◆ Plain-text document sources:
· · · · · · ·
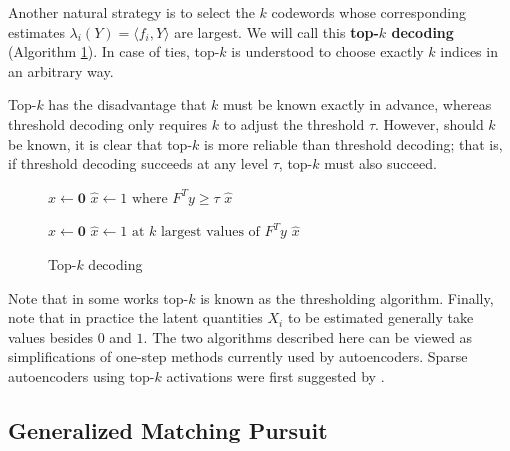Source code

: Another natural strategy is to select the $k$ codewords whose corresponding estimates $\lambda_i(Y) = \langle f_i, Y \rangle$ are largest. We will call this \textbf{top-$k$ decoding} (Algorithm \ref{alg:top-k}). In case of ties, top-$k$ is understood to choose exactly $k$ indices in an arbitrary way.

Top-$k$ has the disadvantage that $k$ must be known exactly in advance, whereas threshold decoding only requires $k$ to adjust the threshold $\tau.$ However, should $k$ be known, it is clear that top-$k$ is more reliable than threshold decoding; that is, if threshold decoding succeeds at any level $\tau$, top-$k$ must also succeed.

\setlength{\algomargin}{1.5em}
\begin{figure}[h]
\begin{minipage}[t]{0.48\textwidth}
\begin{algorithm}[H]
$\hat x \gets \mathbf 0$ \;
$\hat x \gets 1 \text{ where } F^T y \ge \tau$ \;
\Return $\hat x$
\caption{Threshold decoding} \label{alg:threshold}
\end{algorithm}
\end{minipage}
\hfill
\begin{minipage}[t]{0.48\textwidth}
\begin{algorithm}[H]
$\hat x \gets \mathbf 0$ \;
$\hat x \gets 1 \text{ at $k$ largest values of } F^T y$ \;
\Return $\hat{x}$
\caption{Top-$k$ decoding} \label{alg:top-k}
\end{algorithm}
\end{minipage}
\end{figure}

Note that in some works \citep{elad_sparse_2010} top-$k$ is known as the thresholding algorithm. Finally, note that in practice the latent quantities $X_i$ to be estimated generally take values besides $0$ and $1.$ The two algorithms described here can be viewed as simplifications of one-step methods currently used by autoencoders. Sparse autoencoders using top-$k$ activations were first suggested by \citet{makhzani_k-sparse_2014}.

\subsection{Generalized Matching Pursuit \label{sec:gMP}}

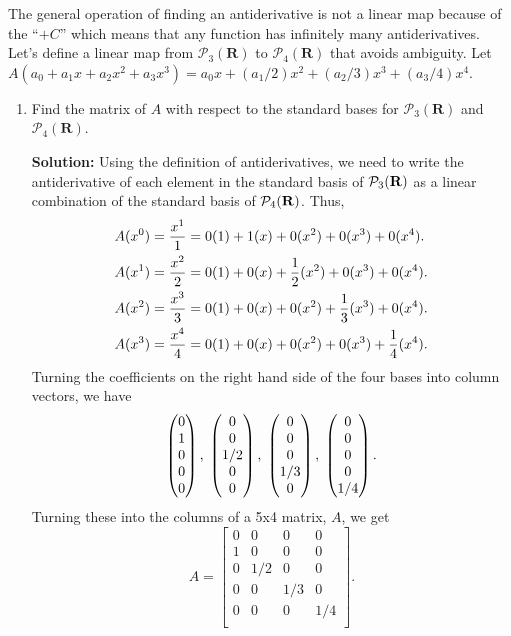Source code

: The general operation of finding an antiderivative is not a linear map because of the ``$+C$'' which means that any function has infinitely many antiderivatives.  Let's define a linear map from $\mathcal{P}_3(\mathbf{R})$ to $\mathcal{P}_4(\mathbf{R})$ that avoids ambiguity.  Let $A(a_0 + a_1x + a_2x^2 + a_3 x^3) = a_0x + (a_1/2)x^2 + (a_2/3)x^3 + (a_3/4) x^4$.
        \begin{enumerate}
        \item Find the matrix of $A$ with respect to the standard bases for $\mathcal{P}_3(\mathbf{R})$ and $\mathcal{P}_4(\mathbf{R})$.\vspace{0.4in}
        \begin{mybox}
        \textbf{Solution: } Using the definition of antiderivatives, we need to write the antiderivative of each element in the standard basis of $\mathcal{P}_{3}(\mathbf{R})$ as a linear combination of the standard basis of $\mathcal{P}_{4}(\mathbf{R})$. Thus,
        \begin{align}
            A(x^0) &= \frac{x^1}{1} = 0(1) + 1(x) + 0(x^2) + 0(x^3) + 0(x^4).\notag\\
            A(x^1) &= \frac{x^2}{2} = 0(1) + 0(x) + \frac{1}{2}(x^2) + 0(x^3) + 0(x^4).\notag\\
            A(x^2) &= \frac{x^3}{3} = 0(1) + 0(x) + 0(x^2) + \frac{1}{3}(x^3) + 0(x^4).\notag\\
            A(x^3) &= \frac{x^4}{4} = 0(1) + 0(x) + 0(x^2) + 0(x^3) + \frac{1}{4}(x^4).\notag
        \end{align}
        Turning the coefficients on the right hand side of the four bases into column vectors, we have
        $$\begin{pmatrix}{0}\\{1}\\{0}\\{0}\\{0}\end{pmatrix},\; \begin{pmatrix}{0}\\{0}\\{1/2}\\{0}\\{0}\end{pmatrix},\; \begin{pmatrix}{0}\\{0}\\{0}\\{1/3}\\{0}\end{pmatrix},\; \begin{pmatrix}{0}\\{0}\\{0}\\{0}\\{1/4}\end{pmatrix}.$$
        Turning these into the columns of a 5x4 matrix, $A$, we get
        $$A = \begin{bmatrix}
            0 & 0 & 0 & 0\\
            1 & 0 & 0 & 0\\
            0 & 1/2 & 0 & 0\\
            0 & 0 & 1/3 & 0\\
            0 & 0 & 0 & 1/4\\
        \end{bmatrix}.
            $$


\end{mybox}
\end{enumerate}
· · · · · · ·
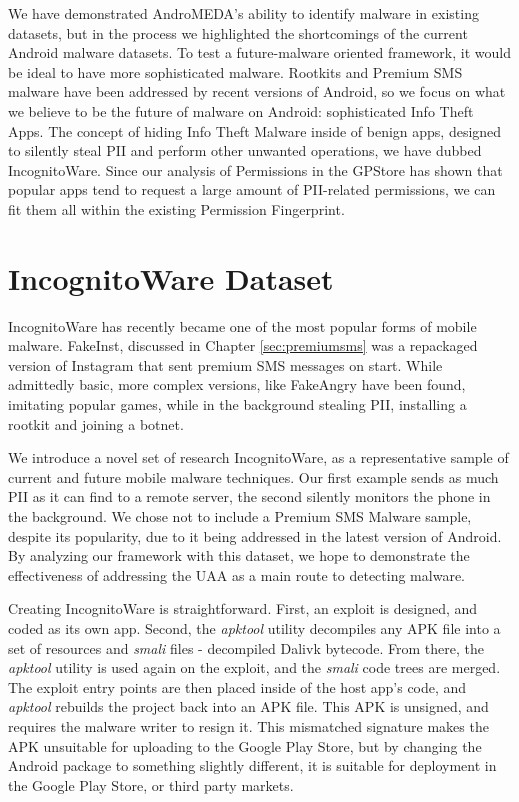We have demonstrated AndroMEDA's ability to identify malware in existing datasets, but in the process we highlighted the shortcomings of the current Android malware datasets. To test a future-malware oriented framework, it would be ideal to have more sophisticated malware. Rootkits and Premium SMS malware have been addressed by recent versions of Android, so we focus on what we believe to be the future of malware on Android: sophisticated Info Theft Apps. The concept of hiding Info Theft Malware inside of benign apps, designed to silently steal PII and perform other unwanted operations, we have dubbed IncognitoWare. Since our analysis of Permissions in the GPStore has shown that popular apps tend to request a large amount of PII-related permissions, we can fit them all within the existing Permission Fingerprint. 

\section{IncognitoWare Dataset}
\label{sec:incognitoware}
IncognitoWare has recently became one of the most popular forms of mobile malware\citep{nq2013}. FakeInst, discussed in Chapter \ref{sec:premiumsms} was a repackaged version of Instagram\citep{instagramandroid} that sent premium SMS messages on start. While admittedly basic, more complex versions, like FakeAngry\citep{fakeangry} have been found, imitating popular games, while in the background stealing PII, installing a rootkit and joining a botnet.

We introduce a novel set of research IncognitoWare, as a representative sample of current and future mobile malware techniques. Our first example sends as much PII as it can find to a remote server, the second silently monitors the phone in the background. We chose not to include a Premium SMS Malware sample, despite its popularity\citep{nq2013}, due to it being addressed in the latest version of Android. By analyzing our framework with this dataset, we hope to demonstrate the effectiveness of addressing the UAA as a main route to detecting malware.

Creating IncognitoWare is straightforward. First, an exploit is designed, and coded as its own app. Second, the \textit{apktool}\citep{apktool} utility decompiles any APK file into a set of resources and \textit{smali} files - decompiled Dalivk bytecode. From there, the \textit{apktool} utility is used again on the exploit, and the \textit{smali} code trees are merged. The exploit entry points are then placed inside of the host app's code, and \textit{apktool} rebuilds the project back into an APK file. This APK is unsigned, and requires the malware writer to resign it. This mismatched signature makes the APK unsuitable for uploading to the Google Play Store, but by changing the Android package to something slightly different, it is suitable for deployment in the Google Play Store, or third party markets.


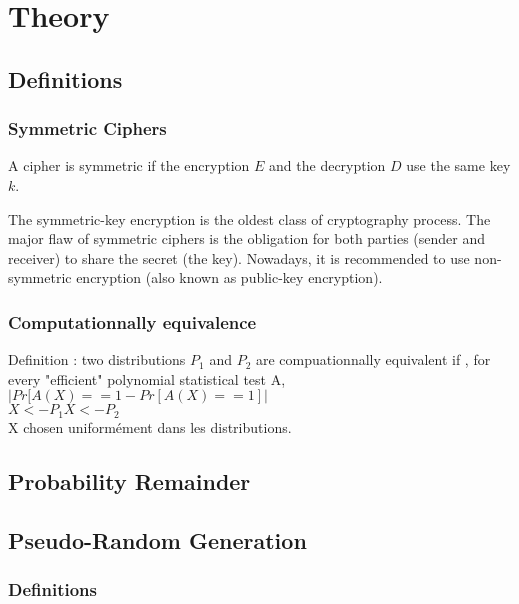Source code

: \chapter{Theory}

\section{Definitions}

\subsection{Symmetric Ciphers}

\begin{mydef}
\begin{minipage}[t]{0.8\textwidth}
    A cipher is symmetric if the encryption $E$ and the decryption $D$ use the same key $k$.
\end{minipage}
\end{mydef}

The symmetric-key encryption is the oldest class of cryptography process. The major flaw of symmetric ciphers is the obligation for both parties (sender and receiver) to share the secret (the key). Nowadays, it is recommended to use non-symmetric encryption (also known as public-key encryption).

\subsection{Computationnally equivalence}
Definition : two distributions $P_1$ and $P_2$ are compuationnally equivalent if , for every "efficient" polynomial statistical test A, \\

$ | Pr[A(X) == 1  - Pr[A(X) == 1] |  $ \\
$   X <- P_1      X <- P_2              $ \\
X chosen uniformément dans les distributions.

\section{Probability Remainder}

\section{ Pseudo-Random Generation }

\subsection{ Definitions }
· · · · · · ·
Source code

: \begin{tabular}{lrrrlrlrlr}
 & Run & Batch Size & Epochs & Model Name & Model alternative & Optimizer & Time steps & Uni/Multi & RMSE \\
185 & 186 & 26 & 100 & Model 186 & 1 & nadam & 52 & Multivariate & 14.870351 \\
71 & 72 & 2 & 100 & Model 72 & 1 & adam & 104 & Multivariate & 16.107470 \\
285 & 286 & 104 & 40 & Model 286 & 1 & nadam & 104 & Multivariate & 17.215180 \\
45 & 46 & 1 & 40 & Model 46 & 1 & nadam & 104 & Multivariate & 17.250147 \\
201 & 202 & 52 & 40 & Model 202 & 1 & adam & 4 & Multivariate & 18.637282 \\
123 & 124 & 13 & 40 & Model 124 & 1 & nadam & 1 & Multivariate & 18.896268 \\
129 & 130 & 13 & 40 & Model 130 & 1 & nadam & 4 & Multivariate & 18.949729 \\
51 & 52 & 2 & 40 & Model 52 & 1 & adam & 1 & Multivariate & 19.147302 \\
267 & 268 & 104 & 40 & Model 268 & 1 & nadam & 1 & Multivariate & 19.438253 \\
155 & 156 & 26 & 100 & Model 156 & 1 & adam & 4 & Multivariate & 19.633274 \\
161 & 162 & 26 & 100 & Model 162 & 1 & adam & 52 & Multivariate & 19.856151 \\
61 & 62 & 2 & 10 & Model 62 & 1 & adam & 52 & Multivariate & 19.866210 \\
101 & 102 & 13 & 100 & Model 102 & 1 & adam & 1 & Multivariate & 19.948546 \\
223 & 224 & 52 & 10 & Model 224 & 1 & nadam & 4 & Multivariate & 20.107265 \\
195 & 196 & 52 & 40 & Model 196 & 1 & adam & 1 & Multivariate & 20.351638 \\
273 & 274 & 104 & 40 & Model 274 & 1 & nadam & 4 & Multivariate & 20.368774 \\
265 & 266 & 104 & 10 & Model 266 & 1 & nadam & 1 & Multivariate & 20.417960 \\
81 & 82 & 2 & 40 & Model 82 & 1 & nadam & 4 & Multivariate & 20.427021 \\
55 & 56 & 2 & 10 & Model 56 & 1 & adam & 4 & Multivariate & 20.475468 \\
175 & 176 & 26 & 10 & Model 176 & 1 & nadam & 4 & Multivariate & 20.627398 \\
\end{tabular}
· · · · · · ·
◆ EXERCISE DETAILS: Among the entries, find every line holding "encryption" and return it.

◆ ANSWER SPACE:
    A cipher is symmetric if the encryption $E$ and the decryption $D$ use the same key $k$.
The symmetric-key encryption is the oldest class of cryptography process. The major flaw of symmetric ciphers is the obligation for both parties (sender and receiver) to share the secret (the key). Nowadays, it is recommended to use non-symmetric encryption (also known as public-key encryption).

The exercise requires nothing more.